> _EXTRACTED DATA_:
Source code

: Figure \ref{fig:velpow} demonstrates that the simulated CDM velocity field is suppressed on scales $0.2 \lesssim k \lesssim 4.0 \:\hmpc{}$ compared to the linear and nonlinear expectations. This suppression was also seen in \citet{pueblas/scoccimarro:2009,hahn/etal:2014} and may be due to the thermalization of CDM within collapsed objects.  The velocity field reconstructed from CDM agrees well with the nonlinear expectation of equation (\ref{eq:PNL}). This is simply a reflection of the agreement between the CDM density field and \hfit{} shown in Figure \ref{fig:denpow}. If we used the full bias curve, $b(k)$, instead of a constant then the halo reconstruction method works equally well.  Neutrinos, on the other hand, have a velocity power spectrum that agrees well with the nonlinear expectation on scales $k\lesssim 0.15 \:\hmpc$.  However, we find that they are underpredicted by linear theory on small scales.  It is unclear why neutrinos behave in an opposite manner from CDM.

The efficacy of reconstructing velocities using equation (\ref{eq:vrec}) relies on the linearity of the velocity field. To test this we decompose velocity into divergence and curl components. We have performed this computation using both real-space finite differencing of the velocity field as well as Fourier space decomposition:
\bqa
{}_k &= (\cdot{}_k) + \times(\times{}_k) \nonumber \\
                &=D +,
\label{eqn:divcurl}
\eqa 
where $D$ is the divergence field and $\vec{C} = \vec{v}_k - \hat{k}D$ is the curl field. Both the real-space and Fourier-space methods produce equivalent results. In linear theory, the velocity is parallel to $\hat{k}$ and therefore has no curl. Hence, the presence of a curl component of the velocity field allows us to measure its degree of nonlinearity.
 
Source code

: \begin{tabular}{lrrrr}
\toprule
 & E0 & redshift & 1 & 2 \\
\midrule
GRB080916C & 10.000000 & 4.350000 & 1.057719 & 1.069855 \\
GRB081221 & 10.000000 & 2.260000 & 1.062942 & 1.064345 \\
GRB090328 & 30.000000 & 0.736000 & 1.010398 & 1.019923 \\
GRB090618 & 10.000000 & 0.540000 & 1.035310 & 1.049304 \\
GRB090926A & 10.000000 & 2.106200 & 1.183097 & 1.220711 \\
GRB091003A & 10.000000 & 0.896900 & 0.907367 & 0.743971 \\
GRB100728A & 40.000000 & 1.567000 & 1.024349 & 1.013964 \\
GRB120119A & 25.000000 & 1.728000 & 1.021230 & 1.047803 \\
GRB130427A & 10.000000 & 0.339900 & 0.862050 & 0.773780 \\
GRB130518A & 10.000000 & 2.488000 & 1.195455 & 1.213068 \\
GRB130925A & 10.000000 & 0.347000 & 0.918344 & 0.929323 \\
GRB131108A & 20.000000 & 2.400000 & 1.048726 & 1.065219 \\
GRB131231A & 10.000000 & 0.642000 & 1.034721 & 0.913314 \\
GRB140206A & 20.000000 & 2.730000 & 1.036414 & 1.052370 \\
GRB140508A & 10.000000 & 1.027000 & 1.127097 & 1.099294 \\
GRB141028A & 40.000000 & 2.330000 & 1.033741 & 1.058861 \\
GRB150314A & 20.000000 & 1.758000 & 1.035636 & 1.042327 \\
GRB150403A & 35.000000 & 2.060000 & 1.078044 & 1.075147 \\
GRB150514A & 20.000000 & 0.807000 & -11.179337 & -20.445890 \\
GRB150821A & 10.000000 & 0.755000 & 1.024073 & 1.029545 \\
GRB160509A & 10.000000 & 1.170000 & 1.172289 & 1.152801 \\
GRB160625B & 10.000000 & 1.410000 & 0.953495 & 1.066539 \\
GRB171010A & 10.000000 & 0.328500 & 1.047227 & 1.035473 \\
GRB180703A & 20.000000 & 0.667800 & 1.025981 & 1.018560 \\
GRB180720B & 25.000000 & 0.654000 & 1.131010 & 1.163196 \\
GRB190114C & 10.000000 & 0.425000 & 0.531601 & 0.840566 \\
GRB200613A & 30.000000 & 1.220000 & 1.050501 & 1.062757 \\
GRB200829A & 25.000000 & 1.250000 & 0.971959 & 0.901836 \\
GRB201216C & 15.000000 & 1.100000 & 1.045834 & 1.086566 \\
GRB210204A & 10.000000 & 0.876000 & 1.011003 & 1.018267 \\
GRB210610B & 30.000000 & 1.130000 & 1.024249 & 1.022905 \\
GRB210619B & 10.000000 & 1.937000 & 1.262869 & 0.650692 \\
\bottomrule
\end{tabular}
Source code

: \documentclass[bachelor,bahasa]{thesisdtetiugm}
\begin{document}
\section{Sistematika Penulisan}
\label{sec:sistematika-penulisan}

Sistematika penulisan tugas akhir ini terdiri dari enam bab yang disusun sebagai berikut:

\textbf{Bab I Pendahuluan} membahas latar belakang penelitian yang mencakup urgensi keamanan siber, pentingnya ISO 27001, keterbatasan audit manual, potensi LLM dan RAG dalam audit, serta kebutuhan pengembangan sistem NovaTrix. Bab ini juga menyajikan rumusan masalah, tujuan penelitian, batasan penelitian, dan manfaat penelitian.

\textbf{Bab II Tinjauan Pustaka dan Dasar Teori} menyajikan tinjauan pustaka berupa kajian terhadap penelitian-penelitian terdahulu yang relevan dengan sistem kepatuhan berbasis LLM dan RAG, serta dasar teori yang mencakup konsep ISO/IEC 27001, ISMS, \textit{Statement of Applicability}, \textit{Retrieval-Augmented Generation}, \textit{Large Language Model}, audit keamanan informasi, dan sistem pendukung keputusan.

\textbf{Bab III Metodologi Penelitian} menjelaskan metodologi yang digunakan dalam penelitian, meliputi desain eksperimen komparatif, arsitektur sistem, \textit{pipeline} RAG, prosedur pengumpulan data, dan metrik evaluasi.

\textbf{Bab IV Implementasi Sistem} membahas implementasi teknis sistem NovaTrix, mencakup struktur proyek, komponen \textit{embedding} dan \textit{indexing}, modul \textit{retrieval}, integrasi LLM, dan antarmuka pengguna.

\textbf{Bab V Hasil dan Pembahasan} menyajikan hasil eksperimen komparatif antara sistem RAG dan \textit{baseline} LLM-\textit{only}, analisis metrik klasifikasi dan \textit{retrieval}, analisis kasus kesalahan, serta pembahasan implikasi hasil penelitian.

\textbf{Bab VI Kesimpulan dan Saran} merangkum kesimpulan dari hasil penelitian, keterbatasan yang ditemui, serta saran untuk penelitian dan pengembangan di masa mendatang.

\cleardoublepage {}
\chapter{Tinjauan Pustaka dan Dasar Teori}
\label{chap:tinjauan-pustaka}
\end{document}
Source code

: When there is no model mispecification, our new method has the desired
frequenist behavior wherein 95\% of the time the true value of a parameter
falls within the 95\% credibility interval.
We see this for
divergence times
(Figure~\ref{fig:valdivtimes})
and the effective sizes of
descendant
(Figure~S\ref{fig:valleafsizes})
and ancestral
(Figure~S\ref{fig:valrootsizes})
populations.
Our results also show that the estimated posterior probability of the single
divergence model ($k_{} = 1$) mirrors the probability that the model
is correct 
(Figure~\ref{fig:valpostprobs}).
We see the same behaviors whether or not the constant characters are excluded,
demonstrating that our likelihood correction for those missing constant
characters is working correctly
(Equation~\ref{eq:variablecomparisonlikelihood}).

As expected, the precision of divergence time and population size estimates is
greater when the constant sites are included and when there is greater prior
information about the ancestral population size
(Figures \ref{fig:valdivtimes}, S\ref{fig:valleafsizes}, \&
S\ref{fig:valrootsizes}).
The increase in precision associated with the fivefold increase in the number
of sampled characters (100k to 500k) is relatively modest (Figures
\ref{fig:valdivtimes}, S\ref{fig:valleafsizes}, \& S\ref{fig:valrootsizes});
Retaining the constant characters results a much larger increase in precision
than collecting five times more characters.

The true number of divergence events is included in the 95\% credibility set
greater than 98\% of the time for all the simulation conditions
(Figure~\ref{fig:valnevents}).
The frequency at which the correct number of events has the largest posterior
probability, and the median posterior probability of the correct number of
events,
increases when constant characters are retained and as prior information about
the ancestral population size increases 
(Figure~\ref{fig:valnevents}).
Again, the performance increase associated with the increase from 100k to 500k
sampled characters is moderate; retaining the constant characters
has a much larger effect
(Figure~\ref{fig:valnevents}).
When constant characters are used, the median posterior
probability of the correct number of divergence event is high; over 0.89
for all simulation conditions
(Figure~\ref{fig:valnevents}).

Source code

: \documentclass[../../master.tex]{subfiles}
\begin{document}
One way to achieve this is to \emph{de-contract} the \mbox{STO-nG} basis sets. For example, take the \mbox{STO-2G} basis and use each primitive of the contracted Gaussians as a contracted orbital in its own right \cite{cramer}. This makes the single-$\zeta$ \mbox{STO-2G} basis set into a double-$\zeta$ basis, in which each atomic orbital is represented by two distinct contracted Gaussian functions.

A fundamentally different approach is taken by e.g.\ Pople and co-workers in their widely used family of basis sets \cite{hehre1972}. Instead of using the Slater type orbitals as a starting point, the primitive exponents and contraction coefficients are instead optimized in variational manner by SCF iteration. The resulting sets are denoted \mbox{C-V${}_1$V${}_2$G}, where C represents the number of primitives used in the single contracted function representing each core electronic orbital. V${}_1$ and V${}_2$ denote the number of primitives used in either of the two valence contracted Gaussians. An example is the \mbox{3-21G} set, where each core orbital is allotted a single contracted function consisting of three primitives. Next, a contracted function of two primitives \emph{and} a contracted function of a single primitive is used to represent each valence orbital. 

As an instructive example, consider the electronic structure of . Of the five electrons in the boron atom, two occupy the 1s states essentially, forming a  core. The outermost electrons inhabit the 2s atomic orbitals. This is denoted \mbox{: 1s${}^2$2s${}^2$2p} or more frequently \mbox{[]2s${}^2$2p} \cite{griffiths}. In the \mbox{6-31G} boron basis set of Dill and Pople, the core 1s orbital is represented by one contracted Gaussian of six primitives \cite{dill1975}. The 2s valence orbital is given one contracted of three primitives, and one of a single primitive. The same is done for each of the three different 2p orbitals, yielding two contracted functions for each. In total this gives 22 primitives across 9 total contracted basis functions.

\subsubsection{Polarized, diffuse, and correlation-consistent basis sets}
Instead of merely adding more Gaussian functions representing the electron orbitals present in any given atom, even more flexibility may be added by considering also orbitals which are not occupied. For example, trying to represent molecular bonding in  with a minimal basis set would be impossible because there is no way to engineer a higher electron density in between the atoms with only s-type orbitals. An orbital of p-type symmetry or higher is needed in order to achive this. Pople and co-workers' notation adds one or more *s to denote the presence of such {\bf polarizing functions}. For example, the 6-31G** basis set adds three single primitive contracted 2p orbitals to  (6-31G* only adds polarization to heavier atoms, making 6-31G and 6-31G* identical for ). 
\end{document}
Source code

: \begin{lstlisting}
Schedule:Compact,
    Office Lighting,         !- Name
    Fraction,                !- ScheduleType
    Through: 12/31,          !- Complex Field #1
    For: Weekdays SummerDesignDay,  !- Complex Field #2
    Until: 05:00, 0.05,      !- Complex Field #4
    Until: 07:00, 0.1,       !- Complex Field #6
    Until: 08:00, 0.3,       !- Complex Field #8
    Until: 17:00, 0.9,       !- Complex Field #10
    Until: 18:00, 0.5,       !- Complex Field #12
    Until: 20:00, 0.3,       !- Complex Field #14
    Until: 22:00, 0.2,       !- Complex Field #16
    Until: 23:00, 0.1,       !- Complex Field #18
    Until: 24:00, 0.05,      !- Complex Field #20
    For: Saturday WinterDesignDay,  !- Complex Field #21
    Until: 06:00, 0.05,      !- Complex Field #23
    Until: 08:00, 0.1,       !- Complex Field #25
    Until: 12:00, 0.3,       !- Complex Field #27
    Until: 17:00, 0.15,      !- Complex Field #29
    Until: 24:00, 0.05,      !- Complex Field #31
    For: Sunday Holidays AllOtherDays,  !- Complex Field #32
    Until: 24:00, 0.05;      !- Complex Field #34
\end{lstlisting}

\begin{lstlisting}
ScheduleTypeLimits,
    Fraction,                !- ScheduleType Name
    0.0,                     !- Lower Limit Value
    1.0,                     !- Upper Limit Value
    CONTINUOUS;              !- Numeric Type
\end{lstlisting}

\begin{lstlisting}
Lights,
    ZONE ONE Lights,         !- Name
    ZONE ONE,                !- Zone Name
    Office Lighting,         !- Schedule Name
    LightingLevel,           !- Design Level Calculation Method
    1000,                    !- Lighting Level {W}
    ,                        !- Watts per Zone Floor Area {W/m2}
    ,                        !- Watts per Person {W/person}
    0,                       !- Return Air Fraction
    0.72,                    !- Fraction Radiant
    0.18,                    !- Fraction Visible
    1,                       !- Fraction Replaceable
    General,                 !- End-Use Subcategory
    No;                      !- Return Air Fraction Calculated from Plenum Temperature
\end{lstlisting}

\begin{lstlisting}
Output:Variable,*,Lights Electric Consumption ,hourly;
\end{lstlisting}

> _EXERCISE PROMPT_: Scan the entries above and show each line that contains the word "pengembangan".

> _WRITTEN ANSWER_:
\textbf{Bab I Pendahuluan} membahas latar belakang penelitian yang mencakup urgensi keamanan siber, pentingnya ISO 27001, keterbatasan audit manual, potensi LLM dan RAG dalam audit, serta kebutuhan pengembangan sistem NovaTrix. Bab ini juga menyajikan rumusan masalah, tujuan penelitian, batasan penelitian, dan manfaat penelitian.
\textbf{Bab VI Kesimpulan dan Saran} merangkum kesimpulan dari hasil penelitian, keterbatasan yang ditemui, serta saran untuk penelitian dan pengembangan di masa mendatang.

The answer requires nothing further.